● **Your task**: Print out the data precisely as it appears here, with no pictures.

Records drawn from a dataset
/---
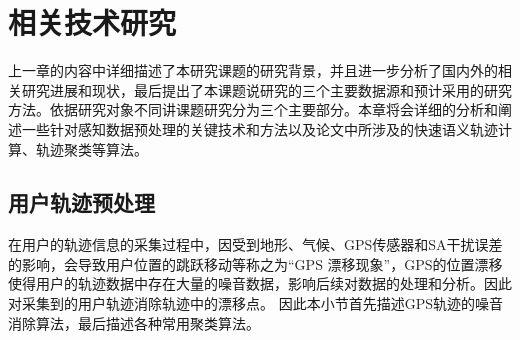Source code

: \chapter{相关技术研究}
\label{chap:chapter02}
上一章的内容中详细描述了本研究课题的研究背景，并且进一步分析了国内外的相关研究进展和现状，最后提出了本课题说研究的三个主要数据源和预计采用的研究方法。依据研究对象不同讲课题研究分为三个主要部分。本章将会详细的分析和阐述一些针对感知数据预处理的关键技术和方法以及论文中所涉及的快速语义轨迹计算、轨迹聚类等算法。
\section{用户轨迹预处理}
\label{sec:section2-1}
在用户的轨迹信息的采集过程中，因受到地形、气候、GPS传感器和SA干扰误差的影响，会导致用户位置的跳跃移动等称之为“GPS 漂移现象”，GPS的位置漂移使得用户的轨迹数据中存在大量的噪音数据，影响后续对数据的处理和分析。因此对采集到的用户轨迹消除轨迹中的漂移点。%
因此本小节首先描述GPS轨迹的噪音消除算法，最后描述各种常用聚类算法。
\---
● **Reply**:
Source code

: \chapter{相关技术研究}
\label{chap:chapter02}
上一章的内容中详细描述了本研究课题的研究背景，并且进一步分析了国内外的相关研究进展和现状，最后提出了本课题说研究的三个主要数据源和预计采用的研究方法。依据研究对象不同讲课题研究分为三个主要部分。本章将会详细的分析和阐述一些针对感知数据预处理的关键技术和方法以及论文中所涉及的快速语义轨迹计算、轨迹聚类等算法。
\section{用户轨迹预处理}
\label{sec:section2-1}
在用户的轨迹信息的采集过程中，因受到地形、气候、GPS传感器和SA干扰误差的影响，会导致用户位置的跳跃移动等称之为“GPS 漂移现象”，GPS的位置漂移使得用户的轨迹数据中存在大量的噪音数据，影响后续对数据的处理和分析。因此对采集到的用户轨迹消除轨迹中的漂移点。%
因此本小节首先描述GPS轨迹的噪音消除算法，最后描述各种常用聚类算法。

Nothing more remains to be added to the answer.